The excessive brutality of this execution was also meaningful. The executions took place in Coyoacan, where many Spaniards and indigenous lords were gathered immediately after the conquest. Thus, the spectacle of a dog attacking a key religious leader would have been a dramatic enactment of Cortés’s power. Moreover, the choice of a dog as executioner would have added another level of terror, especially for the native witnesses who were highly fearful of the Spanish mastiffs, as their experience with dogs were with the small and relatively harmless Mexican dog varieties. For Spaniards, the choice of a dog to exact such a harsh punishment would also have been meaningful. The act of throwing criminals to the beasts had precedents in ancient Roman society, and Spanish legal codes were built on Roman precedents.

Pic 9: Bear devouring a criminal. Roman mosaic
Pic 9: Bear devouring a criminal. Roman mosaic (Click on image to enlarge)

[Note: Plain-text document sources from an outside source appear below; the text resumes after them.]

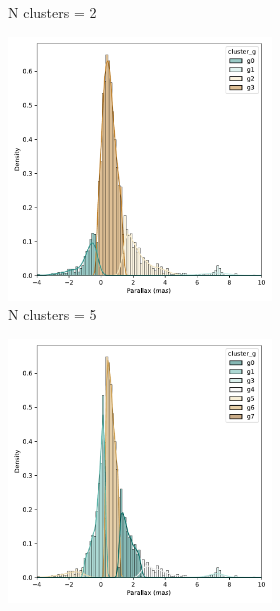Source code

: \documentclass[11pt, a4paper, english]{book}
\begin{document}
\begin{figure}[htbp]
\begin{subfigure}{0.9\textwidth}
\begin{subfigure}[t]{0.3\textwidth}
      \caption{N clusters = 2}
    \end{subfigure}
    \hfill
    \begin{subfigure}[t]{0.3\textwidth}
      \centering
      \includegraphics[width=\textwidth]{../figures/kmeans_n5_parallax_melotte_22.pdf}
      \caption{N clusters = 5}
    \end{subfigure}
    \hfill
    \begin{subfigure}[t]{0.3\textwidth}
      \centering
      \includegraphics[width=\textwidth]{../figures/kmeans_n8_parallax_melotte_22.pdf}

\end{subfigure}
\end{subfigure}
\end{figure}
\end{document}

For the ancient Romans, death by being thrown to beasts was associated with lesser members of society. Indeed, as Luis Weckmann has noted, the act of being killed by a beast essentially diminished the victim’s status to that of a beast. Accordingly, the violent executions would have sent a strong message of Spanish superiority over indigenous leaders and the necessity of accepting Spanish authority.

Pic 10: The annotation in Náhuatl at the foot of the Map of Cholula (detail)
Pic 10: The annotation in Náhuatl at the foot of the Map of Cholula (detail) (Click on image to enlarge)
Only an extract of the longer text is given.